An Efficient Sampling-based Method for Online Informative Path Planning in Unknown Environments
This work addresses the challenge of sub-optimal trajectories and local minima in sampling-based path planning for robot autonomy, with applications in exploration and reconstruction, though it appears incremental as it builds on existing RRT* concepts.
The paper tackles the problem of online informative path planning for robots in unknown environments by proposing a new RRT*-inspired algorithm that achieves global coverage and maximizes path utility, outperforming state-of-the-art methods in autonomous indoor exploration and 3D reconstruction tasks.

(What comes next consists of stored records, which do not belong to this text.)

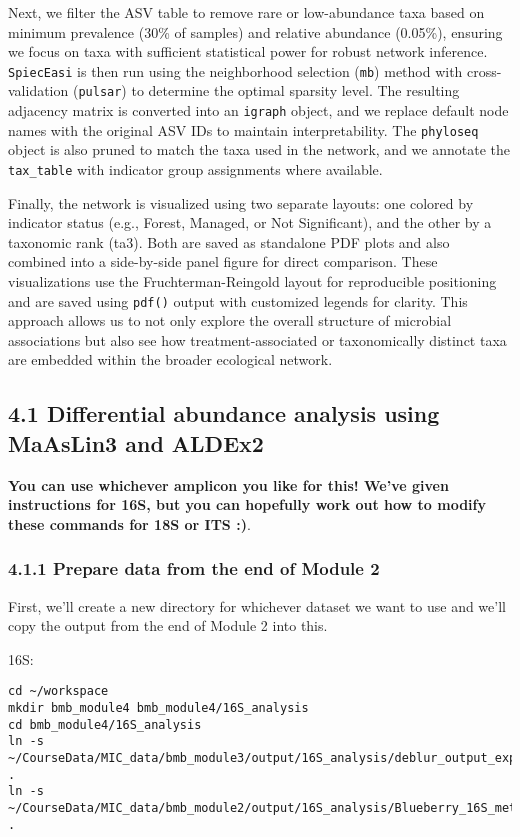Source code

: \documentclass[
]{book}
\begin{document}
Next, we filter the ASV table to remove rare or low-abundance taxa based on minimum prevalence (30\% of samples) and relative abundance (0.05\%), ensuring we focus on taxa with sufficient statistical power for robust network inference. \texttt{SpiecEasi} is then run using the neighborhood selection (\texttt{mb}) method with cross-validation (\texttt{pulsar}) to determine the optimal sparsity level. The resulting adjacency matrix is converted into an \texttt{igraph} object, and we replace default node names with the original ASV IDs to maintain interpretability. The \texttt{phyloseq} object is also pruned to match the taxa used in the network, and we annotate the \texttt{tax\_table} with indicator group assignments where available.

Finally, the network is visualized using two separate layouts: one colored by indicator status (e.g., Forest, Managed, or Not Significant), and the other by a taxonomic rank (ta3). Both are saved as standalone PDF plots and also combined into a side-by-side panel figure for direct comparison. These visualizations use the Fruchterman-Reingold layout for reproducible positioning and are saved using \texttt{pdf()} output with customized legends for clarity. This approach allows us to not only explore the overall structure of microbial associations but also see how treatment-associated or taxonomically distinct taxa are embedded within the broader ecological network.

\subsection{4.1 Differential abundance analysis using MaAsLin3 and ALDEx2}\label{differential-abundance-analysis-using-maaslin3-and-aldex2}

\textbf{You can use whichever amplicon you like for this! We've given instructions for 16S, but you can hopefully work out how to modify these commands for 18S or ITS :)}.

\subsubsection{4.1.1 Prepare data from the end of Module 2}\label{prepare-data-from-the-end-of-module-2}

First, we'll create a new directory for whichever dataset we want to use and we'll copy the output from the end of Module 2 into this.

16S:

\begin{verbatim}
cd ~/workspace
mkdir bmb_module4 bmb_module4/16S_analysis
cd bmb_module4/16S_analysis
ln -s ~/CourseData/MIC_data/bmb_module3/output/16S_analysis/deblur_output_exported/ .
ln -s ~/CourseData/MIC_data/bmb_module2/output/16S_analysis/Blueberry_16S_metadata.tsv .
\end{verbatim}
\end{document}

The ability to plan informative paths online is essential to robot autonomy. In particular, sampling-based approaches are often used as they are capable of using arbitrary information gain formulations. However, they are prone to local minima, resulting in sub-optimal trajectories, and sometimes do not reach global coverage. In this paper, we present a new RRT*-inspired online informative path planning algorithm. Our method continuously expands a single tree of candidate trajectories and rewires segments to maintain the tree and refine intermediate trajectories. This allows the algorithm to achieve global coverage and maximize the utility of a path in a global context, using a single objective function. We demonstrate the algorithm's capabilities in the applications of autonomous indoor exploration as well as accurate Truncated Signed Distance Field (TSDF)-based 3D reconstruction on-board a Micro Aerial vehicle (MAV). We study the impact of commonly used information gain and cost formulations in these scenarios and propose a novel TSDF-based 3D reconstruction gain and cost-utility formulation. Detailed evaluation in realistic simulation environments show that our approach outperforms state of the art methods in these tasks. Experiments on a real MAV demonstrate the ability of our method to robustly plan in real-time, exploring an indoor environment solely with on-board sensing and computation. We make our framework available for future research.